11.14 (a) Wavelength of light of a sodium line, $λ$ = 589 nm = 589 $\times 10^{- 9}$ m

Mass of electron, $m_{e}$ = 9.1 $\times 10^{- 31}$ kg

Mass of a neutron, $m_{n}$ = 1.66 $\times 10^{- 27}$ kg

Planck’s constant, h = 6.626 $\times 10^{- 34}$ Js

The kinetic energy of the electron $E_{k} = \frac{1}{2} m_{e} v^{2}$ ….(1)

The equation for De Broglie wavelength $λ = \frac{h}{m_{e} \times v}$ or $λ^{2} = \frac{h^{2}}{{m_{e}}^{2} \times v^{2}}$ ………(2)

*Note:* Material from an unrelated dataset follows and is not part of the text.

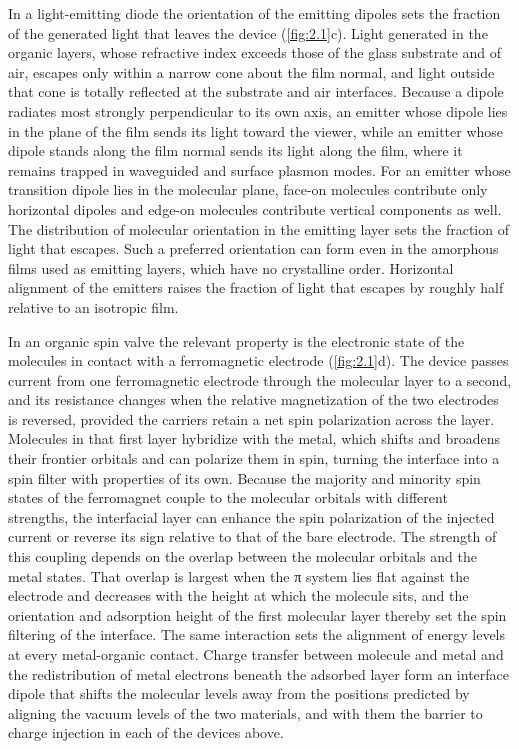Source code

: In a light-emitting diode the orientation of the emitting dipoles sets the fraction of the generated light that leaves the device (\cref{fig:2.1}c). Light generated in the organic layers, whose refractive index exceeds those of the glass substrate and of air, escapes only within a narrow cone about the film normal, and light outside that cone is totally reflected at the substrate and air interfaces. Because a dipole radiates most strongly perpendicular to its own axis, an emitter whose dipole lies in the plane of the film sends its light toward the viewer, while an emitter whose dipole stands along the film normal sends its light along the film, where it remains trapped in waveguided and surface plasmon modes. For an emitter whose transition dipole lies in the molecular plane, face-on molecules contribute only horizontal dipoles and edge-on molecules contribute vertical components as well. The distribution of molecular orientation in the emitting layer sets the fraction of light that escapes. Such a preferred orientation can form even in the amorphous films used as emitting layers, which have no crystalline order. Horizontal alignment of the emitters raises the fraction of light that escapes by roughly half relative to an isotropic film.\autocite{yokoyamaMolecularOrientationSmallmolecule2011,bruttingDeviceEfficiencyOrganic2013}

In an organic spin valve the relevant property is the electronic state of the molecules in contact with a ferromagnetic electrode (\cref{fig:2.1}d). The device passes current from one ferromagnetic electrode through the molecular layer to a second, and its resistance changes when the relative magnetization of the two electrodes is reversed, provided the carriers retain a net spin polarization across the layer. Molecules in that first layer hybridize with the metal, which shifts and broadens their frontier orbitals and can polarize them in spin, turning the interface into a spin filter with properties of its own. Because the majority and minority spin states of the ferromagnet couple to the molecular orbitals with different strengths, the interfacial layer can enhance the spin polarization of the injected current or reverse its sign relative to that of the bare electrode.\autocite{sanvitoRiseSpinterfaceScience2010,barraudUnravellingRoleInterface2010} The strength of this coupling depends on the overlap between the molecular orbitals and the metal states. That overlap is largest when the π system lies flat against the electrode and decreases with the height at which the molecule sits, and the orientation and adsorption height of the first molecular layer thereby set the spin filtering of the interface. The same interaction sets the alignment of energy levels at every metal-organic contact. Charge transfer between molecule and metal and the redistribution of metal electrons beneath the adsorbed layer form an interface dipole that shifts the molecular levels away from the positions predicted by aligning the vacuum levels of the two materials, and with them the barrier to charge injection in each of the devices above.\autocite{ishiiEnergyLevelAlignment1999}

$v^{2} = \frac{h^{2}}{{m_{e}}^{2} \times λ^{2}}$

Combining equation (1) and (2), we get

$E_{k} = \frac{1}{2} m_{e} \frac{h^{2}}{{m_{e}}^{2} \times λ^{2}}$ = $\frac{h^{2}}{2 λ^{2} m_{e}}$ = $\frac{{(6.626 \times 10^{- 34})}^{2}}{2 {(589 \times 10^{- 9})}^{2} \times 9.1 \times 10^{- 31}}$ = 6.95 $\times 10^{- 25}$ J = $\frac{6.95 \times 10^{- 25}}{1.6 \times 10^{- 19}}$ eV

= 4.345 $\times 10^{- 6}$ eV = 4.345 $μ e V$

(b) The kinetic energy of the neutron $E_{n} = \frac{1}{2} m_{n} v^{2}$ ….(1)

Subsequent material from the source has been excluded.